Sie fiel auf. Durch ihr Talent, ihren Humor, und ja, ihre verrückte Frise. Die wirklich wahnsinnig kleine Agnès Varda war ganz gross. Und wie gross ihr Herz und ihr Gespür für Menschen waren: Das zeigt sich im Dok-Film «Visages, villages», den sie zusammen mit dem Street-Art Künstler JR zwei Jahre vor ihrem Tod 2019 realisierte.
Zwei Künstler, zwei Generationen, ein Bus: Gemeinsam reisen Varda und JR von Dorf zu Dorf. Sie sind auf der Suche nach Menschen. Menschen, deren Gesichter sie mit der Fotokamera einfangen wollen. Ein Briefträger, eine Barfrau, ehemalige Bergbauarbeiter: Alle sollen für einmal gross rauskommen – auf riesigen Porträts, die sie an Fassaden oder Felswände kleben.

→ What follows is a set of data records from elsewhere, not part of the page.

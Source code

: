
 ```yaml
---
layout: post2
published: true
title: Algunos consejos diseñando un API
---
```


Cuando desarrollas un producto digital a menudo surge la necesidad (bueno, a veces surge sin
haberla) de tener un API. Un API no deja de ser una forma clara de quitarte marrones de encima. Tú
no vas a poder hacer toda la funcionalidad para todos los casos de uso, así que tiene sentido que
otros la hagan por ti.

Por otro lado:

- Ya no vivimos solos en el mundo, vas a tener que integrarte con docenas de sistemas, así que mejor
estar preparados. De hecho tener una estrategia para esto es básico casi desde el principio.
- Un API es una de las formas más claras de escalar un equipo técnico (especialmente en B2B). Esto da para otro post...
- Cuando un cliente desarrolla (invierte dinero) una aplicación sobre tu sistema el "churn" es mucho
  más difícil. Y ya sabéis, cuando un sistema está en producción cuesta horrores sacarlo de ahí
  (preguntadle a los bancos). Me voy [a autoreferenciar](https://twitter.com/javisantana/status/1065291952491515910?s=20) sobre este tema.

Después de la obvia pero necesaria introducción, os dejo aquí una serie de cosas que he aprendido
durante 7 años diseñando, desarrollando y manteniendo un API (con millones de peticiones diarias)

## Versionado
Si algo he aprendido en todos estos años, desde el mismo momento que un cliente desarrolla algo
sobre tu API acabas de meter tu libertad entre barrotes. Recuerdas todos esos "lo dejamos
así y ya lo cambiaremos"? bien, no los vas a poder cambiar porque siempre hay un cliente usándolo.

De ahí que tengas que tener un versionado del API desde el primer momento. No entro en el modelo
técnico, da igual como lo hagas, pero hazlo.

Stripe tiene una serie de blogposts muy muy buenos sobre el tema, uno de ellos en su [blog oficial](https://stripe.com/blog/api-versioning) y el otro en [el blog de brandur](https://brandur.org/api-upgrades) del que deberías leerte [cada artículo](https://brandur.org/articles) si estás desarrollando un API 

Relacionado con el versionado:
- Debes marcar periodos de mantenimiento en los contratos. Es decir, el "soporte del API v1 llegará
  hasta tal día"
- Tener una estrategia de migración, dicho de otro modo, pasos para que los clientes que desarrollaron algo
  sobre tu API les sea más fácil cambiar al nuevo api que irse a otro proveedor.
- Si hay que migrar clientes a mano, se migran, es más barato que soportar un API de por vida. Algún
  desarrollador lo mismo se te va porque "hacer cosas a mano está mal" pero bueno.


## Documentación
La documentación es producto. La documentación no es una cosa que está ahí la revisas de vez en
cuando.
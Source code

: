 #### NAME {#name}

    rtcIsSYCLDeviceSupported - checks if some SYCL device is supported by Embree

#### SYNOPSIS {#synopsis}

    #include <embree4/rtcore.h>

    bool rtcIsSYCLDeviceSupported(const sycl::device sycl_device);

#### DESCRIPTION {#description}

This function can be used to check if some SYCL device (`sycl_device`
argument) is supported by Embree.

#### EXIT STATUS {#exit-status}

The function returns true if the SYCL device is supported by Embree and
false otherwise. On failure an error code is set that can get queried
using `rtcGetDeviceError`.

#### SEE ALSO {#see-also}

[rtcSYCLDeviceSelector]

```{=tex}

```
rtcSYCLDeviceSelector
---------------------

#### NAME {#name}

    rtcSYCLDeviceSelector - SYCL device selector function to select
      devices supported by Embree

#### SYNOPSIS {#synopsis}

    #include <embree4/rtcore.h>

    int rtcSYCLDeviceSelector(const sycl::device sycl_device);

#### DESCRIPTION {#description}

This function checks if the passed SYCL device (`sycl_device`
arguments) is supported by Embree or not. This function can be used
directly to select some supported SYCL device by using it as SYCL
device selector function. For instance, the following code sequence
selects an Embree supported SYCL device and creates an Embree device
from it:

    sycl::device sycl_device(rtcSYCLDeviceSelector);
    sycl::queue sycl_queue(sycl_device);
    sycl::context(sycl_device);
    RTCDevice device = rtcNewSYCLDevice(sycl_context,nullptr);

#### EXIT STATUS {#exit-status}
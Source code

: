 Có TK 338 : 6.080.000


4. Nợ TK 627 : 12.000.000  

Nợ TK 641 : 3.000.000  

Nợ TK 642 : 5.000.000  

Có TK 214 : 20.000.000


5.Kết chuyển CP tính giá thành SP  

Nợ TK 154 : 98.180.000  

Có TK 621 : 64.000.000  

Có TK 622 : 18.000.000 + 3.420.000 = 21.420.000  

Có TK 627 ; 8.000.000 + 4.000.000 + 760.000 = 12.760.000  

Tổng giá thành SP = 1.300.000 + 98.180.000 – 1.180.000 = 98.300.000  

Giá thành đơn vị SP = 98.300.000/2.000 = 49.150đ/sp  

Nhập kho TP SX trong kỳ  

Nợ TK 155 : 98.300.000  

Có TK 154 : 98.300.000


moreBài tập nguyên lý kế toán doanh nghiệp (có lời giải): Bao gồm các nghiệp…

Als Film-Duo sind die classy Nouvelle-Vague-Dame und der Coole mit der Sonnenbrille ein Lichtblick in trüben Zeiten. «Visages, villages» ist ein Roadmovie, das uns zu den Menschen führt, eine Gemeinschaft zwischen Fremden schafft. Eine Wohltat in Zeiten der Distanz.
Nur bei einem alten Bekannten, den die beiden in der Romandie besuchen wollen, bleibt die Türe zu: bei Jean-Luc Godard. Er ist nicht in Quarantäne, hat aber keinen Bock auf Besuch. Auch das ist nur menschlich.
Der Dok-Film ist gegen Bezahlung auf myfilm.ch, der Streaming-Seite des Basler «Kultkino», verfügbar.